§ **What the task asks**:
Report the number of lines in the records below that contain the word "before", and nothing more.

§ **Available data**:
————————
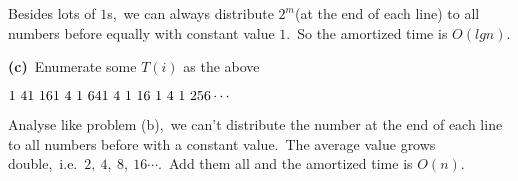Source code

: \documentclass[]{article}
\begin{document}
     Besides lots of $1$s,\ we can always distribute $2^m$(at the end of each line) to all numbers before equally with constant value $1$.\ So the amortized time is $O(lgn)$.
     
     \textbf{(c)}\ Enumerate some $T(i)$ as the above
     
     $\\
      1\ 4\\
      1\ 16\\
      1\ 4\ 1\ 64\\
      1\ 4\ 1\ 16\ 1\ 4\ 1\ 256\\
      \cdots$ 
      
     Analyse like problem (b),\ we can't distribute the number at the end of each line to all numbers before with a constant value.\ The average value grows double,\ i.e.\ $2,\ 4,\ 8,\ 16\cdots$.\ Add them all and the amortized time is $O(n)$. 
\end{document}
————————
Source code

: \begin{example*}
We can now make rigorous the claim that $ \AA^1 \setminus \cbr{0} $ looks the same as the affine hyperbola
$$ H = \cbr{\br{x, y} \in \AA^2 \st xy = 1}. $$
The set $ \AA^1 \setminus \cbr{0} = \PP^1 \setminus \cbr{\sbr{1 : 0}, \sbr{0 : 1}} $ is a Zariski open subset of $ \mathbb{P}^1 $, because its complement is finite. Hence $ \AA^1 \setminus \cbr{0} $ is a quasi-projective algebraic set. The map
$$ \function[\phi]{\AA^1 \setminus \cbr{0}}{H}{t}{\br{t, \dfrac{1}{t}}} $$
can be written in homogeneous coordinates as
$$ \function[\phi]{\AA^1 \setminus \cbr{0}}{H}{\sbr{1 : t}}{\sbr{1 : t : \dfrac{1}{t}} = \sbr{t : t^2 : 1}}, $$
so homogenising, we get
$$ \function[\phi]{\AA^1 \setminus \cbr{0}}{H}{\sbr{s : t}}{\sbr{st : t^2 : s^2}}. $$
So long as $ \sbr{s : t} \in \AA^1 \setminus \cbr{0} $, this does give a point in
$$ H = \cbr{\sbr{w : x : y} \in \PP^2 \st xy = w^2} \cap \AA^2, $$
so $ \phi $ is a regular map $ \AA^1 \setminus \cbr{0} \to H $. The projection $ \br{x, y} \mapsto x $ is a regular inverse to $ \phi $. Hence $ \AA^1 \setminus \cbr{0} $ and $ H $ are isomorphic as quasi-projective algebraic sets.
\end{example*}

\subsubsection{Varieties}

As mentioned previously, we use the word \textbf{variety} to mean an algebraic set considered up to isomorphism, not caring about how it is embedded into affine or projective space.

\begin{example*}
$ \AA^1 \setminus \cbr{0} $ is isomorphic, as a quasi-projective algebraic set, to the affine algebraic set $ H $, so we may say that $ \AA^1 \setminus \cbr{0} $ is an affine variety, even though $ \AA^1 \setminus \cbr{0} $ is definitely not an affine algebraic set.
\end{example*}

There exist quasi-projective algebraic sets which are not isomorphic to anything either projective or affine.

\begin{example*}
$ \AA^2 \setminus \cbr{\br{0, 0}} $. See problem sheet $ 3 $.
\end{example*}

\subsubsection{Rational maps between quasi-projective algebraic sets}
————————
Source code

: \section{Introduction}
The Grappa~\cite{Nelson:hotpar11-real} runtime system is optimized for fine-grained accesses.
————————
§ **Written solution**:
2